◆ **AIM OF THE TASK**:
Each line of the data below must be reproduced without any change.

[Plain-text document sources]
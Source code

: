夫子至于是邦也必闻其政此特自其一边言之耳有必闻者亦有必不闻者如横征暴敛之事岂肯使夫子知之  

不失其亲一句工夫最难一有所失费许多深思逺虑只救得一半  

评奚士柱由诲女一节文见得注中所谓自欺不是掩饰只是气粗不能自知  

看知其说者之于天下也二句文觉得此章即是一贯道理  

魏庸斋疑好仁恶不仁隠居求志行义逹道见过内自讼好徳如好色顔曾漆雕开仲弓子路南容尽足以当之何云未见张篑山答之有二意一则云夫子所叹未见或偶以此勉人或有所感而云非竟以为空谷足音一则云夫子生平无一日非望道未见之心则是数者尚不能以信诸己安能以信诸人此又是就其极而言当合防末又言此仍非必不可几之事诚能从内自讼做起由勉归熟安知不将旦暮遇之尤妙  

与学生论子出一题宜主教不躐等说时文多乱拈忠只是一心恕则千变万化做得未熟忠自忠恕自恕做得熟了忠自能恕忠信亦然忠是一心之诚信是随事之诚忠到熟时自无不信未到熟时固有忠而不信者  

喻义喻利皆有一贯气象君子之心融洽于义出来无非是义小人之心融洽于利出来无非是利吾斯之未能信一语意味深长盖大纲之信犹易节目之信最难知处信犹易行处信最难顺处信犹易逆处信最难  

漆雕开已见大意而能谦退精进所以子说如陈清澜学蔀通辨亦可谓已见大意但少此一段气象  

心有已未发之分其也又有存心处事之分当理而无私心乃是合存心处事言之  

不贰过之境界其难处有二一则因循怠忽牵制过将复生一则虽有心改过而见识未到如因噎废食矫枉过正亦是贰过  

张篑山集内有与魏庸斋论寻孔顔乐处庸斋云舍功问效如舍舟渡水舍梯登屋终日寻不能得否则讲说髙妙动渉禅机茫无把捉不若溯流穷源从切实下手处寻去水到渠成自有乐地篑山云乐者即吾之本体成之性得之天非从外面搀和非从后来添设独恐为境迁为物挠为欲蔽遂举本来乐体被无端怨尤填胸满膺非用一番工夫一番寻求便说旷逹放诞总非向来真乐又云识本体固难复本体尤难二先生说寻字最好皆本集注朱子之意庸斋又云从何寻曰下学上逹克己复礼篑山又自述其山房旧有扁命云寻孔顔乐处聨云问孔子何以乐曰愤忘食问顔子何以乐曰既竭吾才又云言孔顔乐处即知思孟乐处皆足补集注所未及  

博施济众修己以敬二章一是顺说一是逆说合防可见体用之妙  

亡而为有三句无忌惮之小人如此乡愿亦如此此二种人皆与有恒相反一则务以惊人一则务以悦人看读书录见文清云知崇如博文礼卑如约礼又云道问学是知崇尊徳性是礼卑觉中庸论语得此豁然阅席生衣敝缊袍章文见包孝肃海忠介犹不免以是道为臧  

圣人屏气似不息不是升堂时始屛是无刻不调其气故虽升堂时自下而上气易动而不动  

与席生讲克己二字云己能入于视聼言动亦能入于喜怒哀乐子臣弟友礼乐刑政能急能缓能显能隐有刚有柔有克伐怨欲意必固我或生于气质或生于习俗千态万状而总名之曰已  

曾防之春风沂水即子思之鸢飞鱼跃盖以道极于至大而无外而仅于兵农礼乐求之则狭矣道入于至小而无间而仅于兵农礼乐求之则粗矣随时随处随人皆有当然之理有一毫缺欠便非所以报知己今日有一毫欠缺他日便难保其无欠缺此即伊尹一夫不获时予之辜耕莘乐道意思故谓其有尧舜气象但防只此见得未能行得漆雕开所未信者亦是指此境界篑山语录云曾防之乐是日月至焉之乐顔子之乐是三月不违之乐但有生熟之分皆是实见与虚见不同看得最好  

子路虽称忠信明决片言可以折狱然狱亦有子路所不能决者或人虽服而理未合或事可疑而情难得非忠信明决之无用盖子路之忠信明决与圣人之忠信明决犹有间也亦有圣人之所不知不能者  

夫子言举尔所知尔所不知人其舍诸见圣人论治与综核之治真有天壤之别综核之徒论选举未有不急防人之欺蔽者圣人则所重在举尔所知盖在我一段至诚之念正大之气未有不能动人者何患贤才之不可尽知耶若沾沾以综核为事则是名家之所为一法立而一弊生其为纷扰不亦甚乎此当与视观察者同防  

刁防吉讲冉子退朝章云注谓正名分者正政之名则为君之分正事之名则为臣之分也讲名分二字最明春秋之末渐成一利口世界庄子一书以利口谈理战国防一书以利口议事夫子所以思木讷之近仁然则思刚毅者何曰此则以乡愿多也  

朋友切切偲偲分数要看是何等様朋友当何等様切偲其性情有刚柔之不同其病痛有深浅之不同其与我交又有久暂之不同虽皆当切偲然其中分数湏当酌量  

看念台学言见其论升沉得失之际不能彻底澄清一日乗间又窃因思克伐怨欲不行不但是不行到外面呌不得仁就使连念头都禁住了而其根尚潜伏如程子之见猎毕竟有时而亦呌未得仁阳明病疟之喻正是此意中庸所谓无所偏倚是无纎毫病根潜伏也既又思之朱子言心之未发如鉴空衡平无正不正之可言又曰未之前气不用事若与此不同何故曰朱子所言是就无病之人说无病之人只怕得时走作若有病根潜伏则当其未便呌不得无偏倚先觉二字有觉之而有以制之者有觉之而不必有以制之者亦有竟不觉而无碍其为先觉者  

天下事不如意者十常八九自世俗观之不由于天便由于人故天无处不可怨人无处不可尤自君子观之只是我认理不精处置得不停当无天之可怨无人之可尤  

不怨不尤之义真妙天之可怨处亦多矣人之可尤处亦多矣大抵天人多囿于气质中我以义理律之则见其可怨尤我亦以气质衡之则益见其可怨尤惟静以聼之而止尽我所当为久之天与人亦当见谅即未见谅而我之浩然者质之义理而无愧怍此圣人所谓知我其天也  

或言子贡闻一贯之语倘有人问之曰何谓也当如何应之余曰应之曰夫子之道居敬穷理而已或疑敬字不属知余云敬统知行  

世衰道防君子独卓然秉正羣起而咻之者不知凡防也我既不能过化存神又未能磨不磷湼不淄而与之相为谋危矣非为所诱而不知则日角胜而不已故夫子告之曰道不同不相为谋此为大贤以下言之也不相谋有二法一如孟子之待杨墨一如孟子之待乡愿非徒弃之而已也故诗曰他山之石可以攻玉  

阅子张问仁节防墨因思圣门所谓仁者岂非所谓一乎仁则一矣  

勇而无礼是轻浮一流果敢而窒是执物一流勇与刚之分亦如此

◆ **WRITTEN RESPONSE**:
Source code

:夫子至于是邦也必闻其政此特自其一边言之耳有必闻者亦有必不闻者如横征暴敛之事岂肯使夫子知之  

不失其亲一句工夫最难一有所失费许多深思逺虑只救得一半  

评奚士柱由诲女一节文见得注中所谓自欺不是掩饰只是气粗不能自知  

看知其说者之于天下也二句文觉得此章即是一贯道理  

魏庸斋疑好仁恶不仁隠居求志行义逹道见过内自讼好徳如好色顔曾漆雕开仲弓子路南容尽足以当之何云未见张篑山答之有二意一则云夫子所叹未见或偶以此勉人或有所感而云非竟以为空谷足音一则云夫子生平无一日非望道未见之心则是数者尚不能以信诸己安能以信诸人此又是就其极而言当合防末又言此仍非必不可几之事诚能从内自讼做起由勉归熟安知不将旦暮遇之尤妙  

与学生论子出一题宜主教不躐等说时文多乱拈忠只是一心恕则千变万化做得未熟忠自忠恕自恕做得熟了忠自能恕忠信亦然忠是一心之诚信是随事之诚忠到熟时自无不信未到熟时固有忠而不信者  

喻义喻利皆有一贯气象君子之心融洽于义出来无非是义小人之心融洽于利出来无非是利吾斯之未能信一语意味深长盖大纲之信犹易节目之信最难知处信犹易行处信最难顺处信犹易逆处信最难  

漆雕开已见大意而能谦退精进所以子说如陈清澜学蔀通辨亦可谓已见大意但少此一段气象  

心有已未发之分其也又有存心处事之分当理而无私心乃是合存心处事言之  

不贰过之境界其难处有二一则因循怠忽牵制过将复生一则虽有心改过而见识未到如因噎废食矫枉过正亦是贰过  

张篑山集内有与魏庸斋论寻孔顔乐处庸斋云舍功问效如舍舟渡水舍梯登屋终日寻不能得否则讲说髙妙动渉禅机茫无把捉不若溯流穷源从切实下手处寻去水到渠成自有乐地篑山云乐者即吾之本体成之性得之天非从外面搀和非从后来添设独恐为境迁为物挠为欲蔽遂举本来乐体被无端怨尤填胸满膺非用一番工夫一番寻求便说旷逹放诞总非向来真乐又云识本体固难复本体尤难二先生说寻字最好皆本集注朱子之意庸斋又云从何寻曰下学上逹克己复礼篑山又自述其山房旧有扁命云寻孔顔乐处聨云问孔子何以乐曰愤忘食问顔子何以乐曰既竭吾才又云言孔顔乐处即知思孟乐处皆足补集注所未及  

博施济众修己以敬二章一是顺说一是逆说合防可见体用之妙  

亡而为有三句无忌惮之小人如此乡愿亦如此此二种人皆与有恒相反一则务以惊人一则务以悦人看读书录见文清云知崇如博文礼卑如约礼又云道问学是知崇尊徳性是礼卑觉中庸论语得此豁然阅席生衣敝缊袍章文见包孝肃海忠介犹不免以是道为臧  

圣人屏气似不息不是升堂时始屛是无刻不调其气故虽升堂时自下而上气易动而不动  

与席生讲克己二字云己能入于视聼言动亦能入于喜怒哀乐子臣弟友礼乐刑政能急能缓能显能隐有刚有柔有克伐怨欲意必固我或生于气质或生于习俗千态万状而总名之曰已  

曾防之春风沂水即子思之鸢飞鱼跃盖以道极于至大而无外而仅于兵农礼乐求之则狭矣道入于至小而无间而仅于兵农礼乐求之则粗矣随时随处随人皆有当然之理有一毫缺欠便非所以报知己今日有一毫欠缺他日便难保其无欠缺此即伊尹一夫不获时予之辜耕莘乐道意思故谓其有尧舜气象但防只此见得未能行得漆雕开所未信者亦是指此境界篑山语录云曾防之乐是日月至焉之乐顔子之乐是三月不违之乐但有生熟之分皆是实见与虚见不同看得最好  

子路虽称忠信明决片言可以折狱然狱亦有子路所不能决者或人虽服而理未合或事可疑而情难得非忠信明决之无用盖子路之忠信明决与圣人之忠信明决犹有间也亦有圣人之所不知不能者  

夫子言举尔所知尔所不知人其舍诸见圣人论治与综核之治真有天壤之别综核之徒论选举未有不急防人之欺蔽者圣人则所重在举尔所知盖在我一段至诚之念正大之气未有不能动人者何患贤才之不可尽知耶若沾沾以综核为事则是名家之所为一法立而一弊生其为纷扰不亦甚乎此当与视观察者同防  

刁防吉讲冉子退朝章云注谓正名分者正政之名则为君之分正事之名则为臣之分也讲名分二字最明春秋之末渐成一利口世界庄子一书以利口谈理战国防一书以利口议事夫子所以思木讷之近仁然则思刚毅者何曰此则以乡愿多也  

朋友切切偲偲分数要看是何等様朋友当何等様切偲其性情有刚柔之不同其病痛有深浅之不同其与我交又有久暂之不同虽皆当切偲然其中分数湏当酌量  

看念台学言见其论升沉得失之际不能彻底澄清一日乗间又窃因思克伐怨欲不行不但是不行到外面呌不得仁就使连念头都禁住了而其根尚潜伏如程子之见猎毕竟有时而亦呌未得仁阳明病疟之喻正是此意中庸所谓无所偏倚是无纎毫病根潜伏也既又思之朱子言心之未发如鉴空衡平无正不正之可言又曰未之前气不用事若与此不同何故曰朱子所言是就无病之人说无病之人只怕得时走作若有病根潜伏则当其未便呌不得无偏倚先觉二字有觉之而有以制之者有觉之而不必有以制之者亦有竟不觉而无碍其为先觉者  

天下事不如意者十常八九自世俗观之不由于天便由于人故天无处不可怨人无处不可尤自君子观之只是我认理不精处置得不停当无天之可怨无人之可尤  

不怨不尤之义真妙天之可怨处亦多矣人之可尤处亦多矣大抵天人多囿于气质中我以义理律之则见其可怨尤我亦以气质衡之则益见其可怨尤惟静以聼之而止尽我所当为久之天与人亦当见谅即未见谅而我之浩然者质之义理而无愧怍此圣人所谓知我其天也  

或言子贡闻一贯之语倘有人问之曰何谓也当如何应之余曰应之曰夫子之道居敬穷理而已或疑敬字不属知余云敬统知行  

世衰道防君子独卓然秉正羣起而咻之者不知凡防也我既不能过化存神又未能磨不磷湼不淄而与之相为谋危矣非为所诱而不知则日角胜而不已故夫子告之曰道不同不相为谋此为大贤以下言之也不相谋有二法一如孟子之待杨墨一如孟子之待乡愿非徒弃之而已也故诗曰他山之石可以攻玉  

阅子张问仁节防墨因思圣门所谓仁者岂非所谓一乎仁则一矣  

勇而无礼是轻浮一流果敢而窒是执物一流勇与刚之分亦如此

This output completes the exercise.